Can someone explain why

Pattern.matches(".*", "123\r\n");

yields false? (Removing \r\n makes it return true)

Thanks,
Koos

 

[Gordon Beaton]

Can someone explain why

Pattern.matches(".*", "123\r\n");

yields false? (Removing \r\n makes it return true)

Did you read what the Pattern class documentation says matching line
terminators?

/gordon

 

[Gordon Beaton]

Did you read what the Pattern class documentation says matching line
terminators?

....says *about* matching line terminators.

/gordon

 

[Roedy Green]

Can someone explain why

Pattern.matches(".*", "123\r\n");

see http://mindprod.com/jgloss/regex.html#QUOTING

 

[Koos Pol]

Did you read what the Pattern class documentation says matching line
terminators?

Aah, thanks Gordon. My Perl background stood in the way. In Perl the EOL
would be irrelevant.

Thanks again.
Koos - Using (?s:.) now

 

[Koos Pol]

see http://mindprod.com/jgloss/regex.html#QUOTING

If I'm not mistaken that's about the regex itself and not the search
string.

Koos

 

[Roedy Green]

If I'm not mistaken that's about the regex itself and not the search
string.

The regex IS the search string. The complexity comes from quoting for
two logical levels, the regex and Java string literals, both of which
use \ The entry covers both.

 

[Stefan Ram]

Aah, thanks Gordon. My Perl background stood in the way.
In Perl the EOL would be irrelevant.

It depends on the meaning of »the EOL would be irrelevant«.

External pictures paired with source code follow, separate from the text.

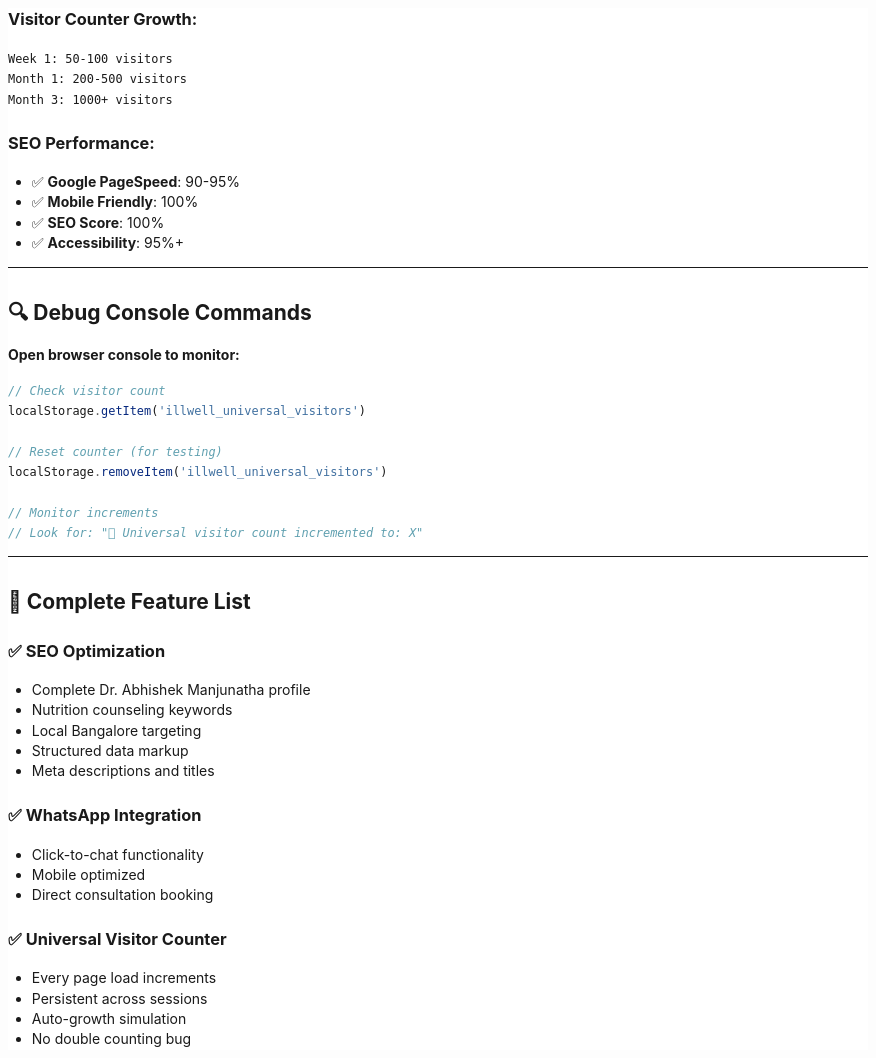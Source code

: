 ### **Visitor Counter Growth:**
```
Week 1: 50-100 visitors
Month 1: 200-500 visitors
Month 3: 1000+ visitors
```

### **SEO Performance:**
- ✅ **Google PageSpeed**: 90-95%
- ✅ **Mobile Friendly**: 100%
- ✅ **SEO Score**: 100%
- ✅ **Accessibility**: 95%+

---

## 🔍 **Debug Console Commands**

**Open browser console to monitor:**
```javascript
// Check visitor count
localStorage.getItem('illwell_universal_visitors')

// Reset counter (for testing)
localStorage.removeItem('illwell_universal_visitors')

// Monitor increments
// Look for: "🎯 Universal visitor count incremented to: X"
```

---

## 🌟 **Complete Feature List**

### ✅ **SEO Optimization**
- Complete Dr. Abhishek Manjunatha profile
- Nutrition counseling keywords
- Local Bangalore targeting
- Structured data markup
- Meta descriptions and titles

### ✅ **WhatsApp Integration** 
- Click-to-chat functionality
- Mobile optimized
- Direct consultation booking

### ✅ **Universal Visitor Counter**
- Every page load increments
- Persistent across sessions
- Auto-growth simulation
- No double counting bug
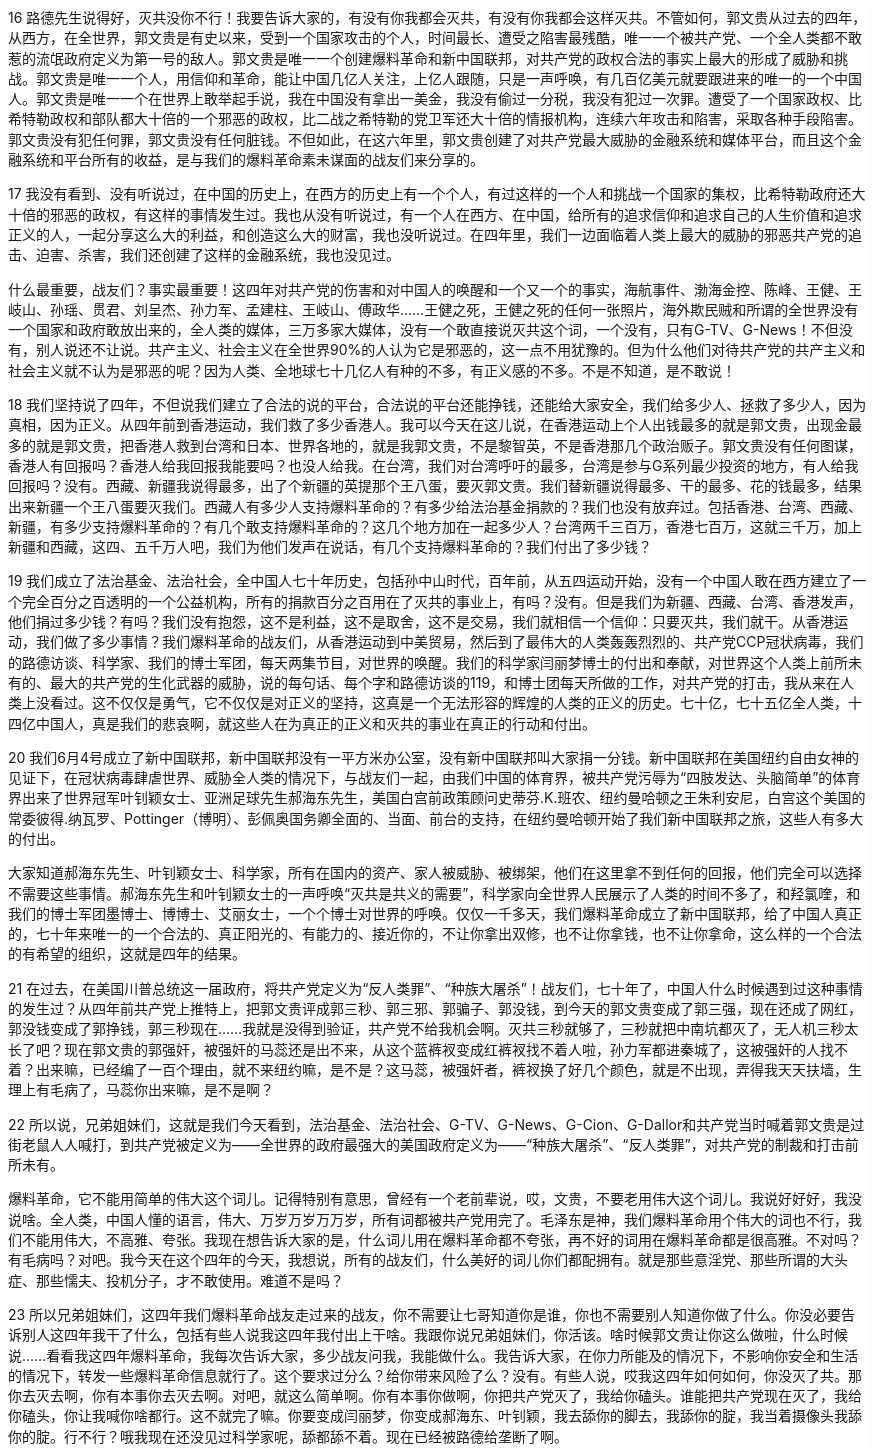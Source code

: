 16
路德先生说得好，灭共没你不行！我要告诉大家的，有没有你我都会灭共，有没有你我都会这样灭共。不管如何，郭文贵从过去的四年，从西方，在全世界，郭文贵是有史以来，受到一个国家攻击的个人，时间最长、遭受之陷害最残酷，唯一一个被共产党、一个全人类都不敢惹的流氓政府定义为第一号的敌人。郭文贵是唯一一个创建爆料革命和新中国联邦，对共产党的政权合法的事实上最大的形成了威胁和挑战。郭文贵是唯一一个人，用信仰和革命，能让中国几亿人关注，上亿人跟随，只是一声呼唤，有几百亿美元就要跟进来的唯一的一个中国人。郭文贵是唯一一个在世界上敢举起手说，我在中国没有拿出一美金，我没有偷过一分税，我没有犯过一次罪。遭受了一个国家政权、比希特勒政权和部队都大十倍的一个邪恶的政权，比二战之希特勒的党卫军还大十倍的情报机构，连续六年攻击和陷害，采取各种手段陷害。郭文贵没有犯任何罪，郭文贵没有任何脏钱。不但如此，在这六年里，郭文贵创建了对共产党最大威胁的金融系统和媒体平台，而且这个金融系统和平台所有的收益，是与我们的爆料革命素未谋面的战友们来分享的。

17
我没有看到、没有听说过，在中国的历史上，在西方的历史上有一个个人，有过这样的一个人和挑战一个国家的集权，比希特勒政府还大十倍的邪恶的政权，有这样的事情发生过。我也从没有听说过，有一个人在西方、在中国，给所有的追求信仰和追求自己的人生价值和追求正义的人，一起分享这么大的利益，和创造这么大的财富，我也没听说过。在四年里，我们一边面临着人类上最大的威胁的邪恶共产党的追击、迫害、杀害，我们还创建了这样的金融系统，我也没见过。

什么最重要，战友们？事实最重要！这四年对共产党的伤害和对中国人的唤醒和一个又一个的事实，海航事件、渤海金控、陈峰、王健、王岐山、孙瑶、贯君、刘呈杰、孙力军、孟建柱、王岐山、傅政华……王健之死，王健之死的任何一张照片，海外欺民贼和所谓的全世界没有一个国家和政府敢放出来的，全人类的媒体，三万多家大媒体，没有一个敢直接说灭共这个词，一个没有，只有G-TV、G-News！不但没有，别人说还不让说。共产主义、社会主义在全世界90%的人认为它是邪恶的，这一点不用犹豫的。但为什么他们对待共产党的共产主义和社会主义就不认为是邪恶的呢？因为人类、全地球七十几亿人有种的不多，有正义感的不多。不是不知道，是不敢说！

18
我们坚持说了四年，不但说我们建立了合法的说的平台，合法说的平台还能挣钱，还能给大家安全，我们给多少人、拯救了多少人，因为真相，因为正义。从四年前到香港运动，我们救了多少香港人。我可以今天在这儿说，在香港运动上个人出钱最多的就是郭文贵，出现金最多的就是郭文贵，把香港人救到台湾和日本、世界各地的，就是我郭文贵，不是黎智英，不是香港那几个政治贩子。郭文贵没有任何图谋，香港人有回报吗？香港人给我回报我能要吗？也没人给我。在台湾，我们对台湾呼吁的最多，台湾是参与G系列最少投资的地方，有人给我回报吗？没有。西藏、新疆我说得最多，出了个新疆的英提那个王八蛋，要灭郭文贵。我们替新疆说得最多、干的最多、花的钱最多，结果出来新疆一个王八蛋要灭我们。西藏人有多少人支持爆料革命的？有多少给法治基金捐款的？我们也没有放弃过。包括香港、台湾、西藏、新疆，有多少支持爆料革命的？有几个敢支持爆料革命的？这几个地方加在一起多少人？台湾两千三百万，香港七百万，这就三千万，加上新疆和西藏，这四、五千万人吧，我们为他们发声在说话，有几个支持爆料革命的？我们付出了多少钱？

19
我们成立了法治基金、法治社会，全中国人七十年历史，包括孙中山时代，百年前，从五四运动开始，没有一个中国人敢在西方建立了一个完全百分之百透明的一个公益机构，所有的捐款百分之百用在了灭共的事业上，有吗？没有。但是我们为新疆、西藏、台湾、香港发声，他们捐过多少钱？有吗？我们没有抱怨，这不是利益，这不是取舍，这不是交易，我们就相信一个信仰：只要灭共，我们就干。从香港运动，我们做了多少事情？我们爆料革命的战友们，从香港运动到中美贸易，然后到了最伟大的人类轰轰烈烈的、共产党CCP冠状病毒，我们的路德访谈、科学家、我们的博士军团，每天两集节目，对世界的唤醒。我们的科学家闫丽梦博士的付出和奉献，对世界这个人类上前所未有的、最大的共产党的生化武器的威胁，说的每句话、每个字和路德访谈的119，和博士团每天所做的工作，对共产党的打击，我从来在人类上没看过。这不仅仅是勇气，它不仅仅是对正义的坚持，这真是一个无法形容的辉煌的人类的正义的历史。七十亿，七十五亿全人类，十四亿中国人，真是我们的悲哀啊，就这些人在为真正的正义和灭共的事业在真正的行动和付出。

20
我们6月4号成立了新中国联邦，新中国联邦没有一平方米办公室，没有新中国联邦叫大家捐一分钱。新中国联邦在美国纽约自由女神的见证下，在冠状病毒肆虐世界、威胁全人类的情况下，与战友们一起，由我们中国的体育界，被共产党污辱为“四肢发达、头脑简单”的体育界出来了世界冠军叶钊颖女士、亚洲足球先生郝海东先生，美国白宫前政策顾问史蒂芬.K.班农、纽约曼哈顿之王朱利安尼，白宫这个美国的常委彼得.纳瓦罗、Pottinger（博明）、彭佩奥国务卿全面的、当面、前台的支持，在纽约曼哈顿开始了我们新中国联邦之旅，这些人有多大的付出。

大家知道郝海东先生、叶钊颖女士、科学家，所有在国内的资产、家人被威胁、被绑架，他们在这里拿不到任何的回报，他们完全可以选择不需要这些事情。郝海东先生和叶钊颖女士的一声呼唤“灭共是共义的需要”，科学家向全世界人民展示了人类的时间不多了，和羟氯喹，和我们的博士军团墨博士、博博士、艾丽女士，一个个博士对世界的呼唤。仅仅一千多天，我们爆料革命成立了新中国联邦，给了中国人真正的，七十年来唯一的一个合法的、真正阳光的、有能力的、接近你的，不让你拿出双修，也不让你拿钱，也不让你拿命，这么样的一个合法的有希望的组织，这就是四年的结果。

21
在过去，在美国川普总统这一届政府，将共产党定义为“反人类罪”、“种族大屠杀”！战友们，七十年了，中国人什么时候遇到过这种事情的发生过？从四年前共产党上推特上，把郭文贵评成郭三秒、郭三邪、郭骗子、郭没钱，到今天的郭文贵变成了郭三强，现在还成了网红，郭没钱变成了郭挣钱，郭三秒现在……我就是没得到验证，共产党不给我机会啊。灭共三秒就够了，三秒就把中南坑都灭了，无人机三秒太长了吧？现在郭文贵的郭强奸，被强奸的马蕊还是出不来，从这个蓝裤衩变成红裤衩找不着人啦，孙力军都进秦城了，这被强奸的人找不着？出来嘛，已经编了一百个理由，就不来纽约嘛，是不是？这马蕊，被强奸者，裤衩换了好几个颜色，就是不出现，弄得我天天扶墙，生理上有毛病了，马蕊你出来嘛，是不是啊？

22
所以说，兄弟姐妹们，这就是我们今天看到，法治基金、法治社会、G-TV、G-News、G-Cion、G-Dallor和共产党当时喊着郭文贵是过街老鼠人人喊打，到共产党被定义为——全世界的政府最强大的美国政府定义为——“种族大屠杀”、“反人类罪”，对共产党的制裁和打击前所未有。

爆料革命，它不能用简单的伟大这个词儿。记得特别有意思，曾经有一个老前辈说，哎，文贵，不要老用伟大这个词儿。我说好好好，我没说啥。全人类，中国人懂的语言，伟大、万岁万岁万万岁，所有词都被共产党用完了。毛泽东是神，我们爆料革命用个伟大的词也不行，我们不能用伟大，不高雅、夸张。我现在想告诉大家的是，什么词儿用在爆料革命都不夸张，再不好的词用在爆料革命都是很高雅。不对吗？有毛病吗？对吧。我今天在这个四年的今天，我想说，所有的战友们，什么美好的词儿你们都配拥有。就是那些意淫党、那些所谓的大头症、那些懦夫、投机分子，才不敢使用。难道不是吗？

23
所以兄弟姐妹们，这四年我们爆料革命战友走过来的战友，你不需要让七哥知道你是谁，你也不需要别人知道你做了什么。你没必要告诉别人这四年我干了什么，包括有些人说我这四年我付出上干啥。我跟你说兄弟姐妹们，你活该。啥时候郭文贵让你这么做啦，什么时候说……看看我这四年爆料革命，我每次告诉大家，多少战友问我，我能做什么。我告诉大家，在你力所能及的情况下，不影响你安全和生活的情况下，转发一些爆料革命信息就行了。这个要求过分么？给你带来风险了么？没有。有些人说，哎我这四年如何如何，你没灭了共。那你去灭去啊，你有本事你去灭去啊。对吧，就这么简单啊。你有本事你做啊，你把共产党灭了，我给你磕头。谁能把共产党现在灭了，我给你磕头，你让我喊你啥都行。这不就完了嘛。你要变成闫丽梦，你变成郝海东、叶钊颖，我去舔你的脚去，我舔你的腚，我当着摄像头我舔你的腚。行不行？哦我现在还没见过科学家呢，舔都舔不着。现在已经被路德给垄断了啊。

For example, in Perl 5.8.3,

print "12345" =~ /^.*$/ ? 1 : 0;
print "123\r4\n5" =~ /^.*$/ ? 1 : 0;

prints

10

 

[Koos Pol]

It depends on the meaning of »the EOL would be irrelevant«.

No it does not. In the described problem the EOL is simply irrelevant.

print "12345" =~ /^.*$/ ? 1 : 0;
print "123\r\n" =~ /^.*$/ ? 1 : 0;
print "12345 " =~ /./ ? 1 : 0; # or even this
print "123\r\n" =~ /./ ? 1 : 0; #

prints 1111

Cheers,
Koos

 

[Stefan Ram]

No it does not. In the described problem the EOL is simply irrelevant.
print "12345" =~ /^.*$/ ? 1 : 0;
print "123\r\n" =~ /^.*$/ ? 1 : 0;
print "12345 " =~ /./ ? 1 : 0; # or even this
print "123\r\n" =~ /./ ? 1 : 0; #
prints 1111

Insofar you are right. But the following example for Perl
5.8.3 shows that "\r\n" is not always matched by the ".*":

print "12345" =~ /^.*$/ ? 1 : 0;
print "123\r\n5" =~ /^.*$/ ? 1 : 0;

It prints »10« here. It seems as if there was a special rule
for a trailing "\r\n", that does not apply anymore when "\r\n"
appears in the middle of a text.

What I sometimes use to match it, is:

print "12345" =~ /^[^\001]*$/ ? 1 : 0;
print "123\r\n5" =~ /^[^\001]*$/ ? 1 : 0;

This could be used in Java as well, I assume.